A favorite variety of petunia we like is called the "wave petunia." We use these as a ground cover in gardens because they spread outwards in numerous stems, each stem producing many blooms. Pick up a pot of wave pentunias and compare them to the regular ones and you'll see the difference.
Petunias In Window Box
Image Of Wave Petunias
A common plant in our growing zone, blue agoratum is often used in garden borders and should be considered in a group planting. It's rarely used as a stand alone plant.
It's flower color is a light sky blue to purple-ish blue, which is very uncommon in the flower world and therefore, makes it stand out.
Although it comes in other colors, we've not found those to be widely available. Hence, the word "blue" in the name.
It grows 1-2 feet and in mounds, with the blue flowers very numerous over the entire plant. This makes the foliage an afterthought and not part of the look of the plant. We love the flowers themselves.
Plant this in full sun only, especially in northern climates. In the south, which tends to be hotter, a partial shade garden would work. We've tried it in partial shade gardens here in our planting zone of 6 and it has never done well.
The good news is blue agoratum needs no care at all after planting, which makes it an excellent choice.
Vinca is a gorgeous annual that has a similar flower to impatiens. However, unlike impatiens, which like shade, vinca is definately a sun plant. If you try a garden that's in parial shade, they may survive but be prepared for less blooming.
We are not talking about vinca vine which is, as the same says, a ground cover vine. Don't mistake the 2. We're talking about the summer flowering annual, here, which is totally different.
The Vinca flowers are unique because some have different colored centers, which makes them stand out as vinca. See the image above for an example of this flower.
Vinca is also popular with professionals because, like begonias, it's often used in large groupings, which makes for a massive showing of color.
Vinca is another plant that needs no care at all after planting. Once in the ground, if conditions are good, it will thrive.
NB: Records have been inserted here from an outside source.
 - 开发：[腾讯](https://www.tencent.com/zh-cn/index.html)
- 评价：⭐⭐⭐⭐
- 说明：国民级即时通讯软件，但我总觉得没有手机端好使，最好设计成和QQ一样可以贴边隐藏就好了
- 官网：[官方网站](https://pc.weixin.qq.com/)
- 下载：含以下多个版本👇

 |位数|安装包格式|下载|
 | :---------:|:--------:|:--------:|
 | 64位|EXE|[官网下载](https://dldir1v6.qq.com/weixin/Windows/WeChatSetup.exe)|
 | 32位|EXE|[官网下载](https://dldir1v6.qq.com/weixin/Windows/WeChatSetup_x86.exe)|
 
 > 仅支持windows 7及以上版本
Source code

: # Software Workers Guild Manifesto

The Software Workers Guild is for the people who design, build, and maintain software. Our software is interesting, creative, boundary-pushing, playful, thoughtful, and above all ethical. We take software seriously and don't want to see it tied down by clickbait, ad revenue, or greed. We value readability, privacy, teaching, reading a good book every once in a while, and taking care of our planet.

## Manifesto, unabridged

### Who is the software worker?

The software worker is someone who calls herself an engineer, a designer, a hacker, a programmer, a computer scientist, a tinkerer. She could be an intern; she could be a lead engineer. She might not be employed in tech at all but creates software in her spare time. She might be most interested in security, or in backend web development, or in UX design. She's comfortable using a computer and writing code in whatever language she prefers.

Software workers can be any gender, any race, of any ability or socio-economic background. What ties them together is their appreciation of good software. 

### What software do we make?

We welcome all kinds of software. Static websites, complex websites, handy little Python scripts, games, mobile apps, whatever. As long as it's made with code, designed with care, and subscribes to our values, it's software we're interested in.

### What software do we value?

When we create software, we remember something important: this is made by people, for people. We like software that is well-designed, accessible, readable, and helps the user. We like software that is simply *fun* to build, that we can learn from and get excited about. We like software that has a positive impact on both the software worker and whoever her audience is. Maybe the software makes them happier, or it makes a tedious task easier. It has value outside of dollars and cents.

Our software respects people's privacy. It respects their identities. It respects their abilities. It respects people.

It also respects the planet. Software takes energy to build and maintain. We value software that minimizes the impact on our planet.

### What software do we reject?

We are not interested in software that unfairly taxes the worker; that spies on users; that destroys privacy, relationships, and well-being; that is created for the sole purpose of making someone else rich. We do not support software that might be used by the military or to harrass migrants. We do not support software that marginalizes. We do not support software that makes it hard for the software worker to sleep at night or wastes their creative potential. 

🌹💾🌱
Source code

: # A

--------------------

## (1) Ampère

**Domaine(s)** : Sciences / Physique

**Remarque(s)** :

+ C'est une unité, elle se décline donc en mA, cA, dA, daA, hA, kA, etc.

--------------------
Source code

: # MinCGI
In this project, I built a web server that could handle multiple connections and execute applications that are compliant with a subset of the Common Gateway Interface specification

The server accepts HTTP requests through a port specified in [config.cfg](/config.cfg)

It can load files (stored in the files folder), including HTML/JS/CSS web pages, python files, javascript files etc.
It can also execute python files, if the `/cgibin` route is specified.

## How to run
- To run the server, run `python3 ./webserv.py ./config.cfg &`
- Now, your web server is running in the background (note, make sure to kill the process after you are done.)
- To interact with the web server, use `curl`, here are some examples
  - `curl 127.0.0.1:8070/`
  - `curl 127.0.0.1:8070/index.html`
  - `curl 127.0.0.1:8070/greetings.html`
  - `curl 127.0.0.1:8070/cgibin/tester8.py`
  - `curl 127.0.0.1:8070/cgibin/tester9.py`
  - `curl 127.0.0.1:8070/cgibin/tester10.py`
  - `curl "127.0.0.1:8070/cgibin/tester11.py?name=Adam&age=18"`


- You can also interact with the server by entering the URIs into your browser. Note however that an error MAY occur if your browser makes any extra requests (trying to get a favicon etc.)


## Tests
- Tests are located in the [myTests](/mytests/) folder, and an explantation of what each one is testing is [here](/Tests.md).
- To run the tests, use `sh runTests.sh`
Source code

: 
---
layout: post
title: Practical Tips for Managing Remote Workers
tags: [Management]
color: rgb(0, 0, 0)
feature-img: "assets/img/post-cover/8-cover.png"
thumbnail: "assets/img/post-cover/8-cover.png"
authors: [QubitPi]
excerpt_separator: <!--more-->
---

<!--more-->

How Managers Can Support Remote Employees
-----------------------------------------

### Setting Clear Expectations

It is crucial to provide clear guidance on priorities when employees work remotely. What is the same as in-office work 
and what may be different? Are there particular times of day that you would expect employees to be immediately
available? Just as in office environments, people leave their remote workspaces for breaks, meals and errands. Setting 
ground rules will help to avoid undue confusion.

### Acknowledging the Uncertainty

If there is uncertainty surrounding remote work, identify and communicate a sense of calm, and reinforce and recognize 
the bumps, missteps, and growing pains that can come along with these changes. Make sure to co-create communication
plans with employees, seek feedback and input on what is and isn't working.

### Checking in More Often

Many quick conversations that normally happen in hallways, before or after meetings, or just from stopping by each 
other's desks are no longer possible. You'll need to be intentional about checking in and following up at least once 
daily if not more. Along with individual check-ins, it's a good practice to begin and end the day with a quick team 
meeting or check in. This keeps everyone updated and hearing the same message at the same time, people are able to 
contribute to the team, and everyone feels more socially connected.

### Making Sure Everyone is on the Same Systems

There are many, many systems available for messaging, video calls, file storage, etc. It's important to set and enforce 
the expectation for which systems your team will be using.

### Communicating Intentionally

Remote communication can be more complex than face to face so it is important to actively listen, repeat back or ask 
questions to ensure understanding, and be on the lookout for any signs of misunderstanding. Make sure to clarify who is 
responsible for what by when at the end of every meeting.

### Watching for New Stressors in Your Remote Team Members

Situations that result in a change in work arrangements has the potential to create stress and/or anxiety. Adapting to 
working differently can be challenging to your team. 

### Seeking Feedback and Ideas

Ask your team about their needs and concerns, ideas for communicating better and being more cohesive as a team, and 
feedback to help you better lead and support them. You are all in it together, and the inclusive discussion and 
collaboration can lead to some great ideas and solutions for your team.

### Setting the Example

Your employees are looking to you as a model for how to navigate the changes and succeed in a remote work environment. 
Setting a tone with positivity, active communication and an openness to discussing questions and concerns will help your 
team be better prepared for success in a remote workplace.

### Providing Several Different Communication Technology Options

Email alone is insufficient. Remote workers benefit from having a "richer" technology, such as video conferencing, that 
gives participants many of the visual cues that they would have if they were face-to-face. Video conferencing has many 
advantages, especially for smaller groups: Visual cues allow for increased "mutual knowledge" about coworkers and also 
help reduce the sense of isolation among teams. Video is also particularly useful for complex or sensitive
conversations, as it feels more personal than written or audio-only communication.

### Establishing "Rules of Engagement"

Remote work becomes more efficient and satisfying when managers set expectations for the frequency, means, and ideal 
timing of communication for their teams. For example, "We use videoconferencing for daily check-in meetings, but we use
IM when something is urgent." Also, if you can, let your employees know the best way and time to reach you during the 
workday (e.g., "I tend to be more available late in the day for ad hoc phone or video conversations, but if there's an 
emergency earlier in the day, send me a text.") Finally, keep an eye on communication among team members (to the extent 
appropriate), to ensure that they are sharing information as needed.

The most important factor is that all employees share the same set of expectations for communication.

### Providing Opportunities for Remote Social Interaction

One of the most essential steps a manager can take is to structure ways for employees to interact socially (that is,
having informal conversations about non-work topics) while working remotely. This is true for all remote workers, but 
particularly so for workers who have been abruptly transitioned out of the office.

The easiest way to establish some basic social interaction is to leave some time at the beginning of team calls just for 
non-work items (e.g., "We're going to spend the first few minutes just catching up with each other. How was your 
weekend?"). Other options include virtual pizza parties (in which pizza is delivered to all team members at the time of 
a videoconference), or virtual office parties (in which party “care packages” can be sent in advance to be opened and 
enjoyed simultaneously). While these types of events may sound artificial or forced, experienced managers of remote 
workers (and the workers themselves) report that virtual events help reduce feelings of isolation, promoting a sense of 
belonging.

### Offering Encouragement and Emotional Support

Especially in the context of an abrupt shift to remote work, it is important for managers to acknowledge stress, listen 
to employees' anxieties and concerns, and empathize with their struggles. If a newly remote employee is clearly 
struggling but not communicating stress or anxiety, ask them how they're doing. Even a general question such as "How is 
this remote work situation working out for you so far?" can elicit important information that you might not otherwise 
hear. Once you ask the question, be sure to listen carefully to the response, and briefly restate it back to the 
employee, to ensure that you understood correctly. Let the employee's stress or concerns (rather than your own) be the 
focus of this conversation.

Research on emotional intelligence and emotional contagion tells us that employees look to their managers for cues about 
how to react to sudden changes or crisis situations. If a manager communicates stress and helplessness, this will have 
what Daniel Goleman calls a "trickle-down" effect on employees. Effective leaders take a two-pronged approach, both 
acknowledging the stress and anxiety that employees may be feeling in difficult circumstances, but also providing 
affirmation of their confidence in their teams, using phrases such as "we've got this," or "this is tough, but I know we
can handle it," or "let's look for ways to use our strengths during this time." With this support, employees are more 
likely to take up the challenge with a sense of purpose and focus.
When talking about the best annuals for sun, we couldn't forget the much loved pansy.
Here in our growing zone, pansies are considered a fall annual. They are planted in the fall, replacing the summer annuals that will die at the first frost. You see, pansies don't die when cold sets in. They actually overwinter - even in the snow - and rebloom in the spring, or during the winter if temperatures are above degrees.
The reason they do well in the fall and spring is because pansies do not like summer heat. They do like full sun however, as long as the temperatures stay moderate. Once hot weather arrives, they get leggy and straggly.
This is why in the fall you'll often see professionals replacing summer full sun annuals with pansies. Then, come spring, they bloom early and continue until the weather gets hot. So, in May or June they're replaced by summer annuals. And the cycle continues year after year.
Fall pansies - Sept. through May.
Summer Annuals - May through Sept.
Pansies come in a wide variety of colors. Some flowers are multicolored, with the dark colors resembling faces. This is why the pansy plant has been known as the flower with the faces.
The Best Annuals For Sun - The Rest Of The List
The previous list of the best annuals for sun is indeed a list of our top picks for easy plants to grow and maintain. We know that any list like this is subjective, and we know we've left a lot out.
However, if you'e a beginning gardener, it may be a good place to start. But - and we say with PASSION - that's only the start. Once you're on the journey, we hope you'll be enthralled and want to continue on the path to garden mastery by experimenting with other plants over time.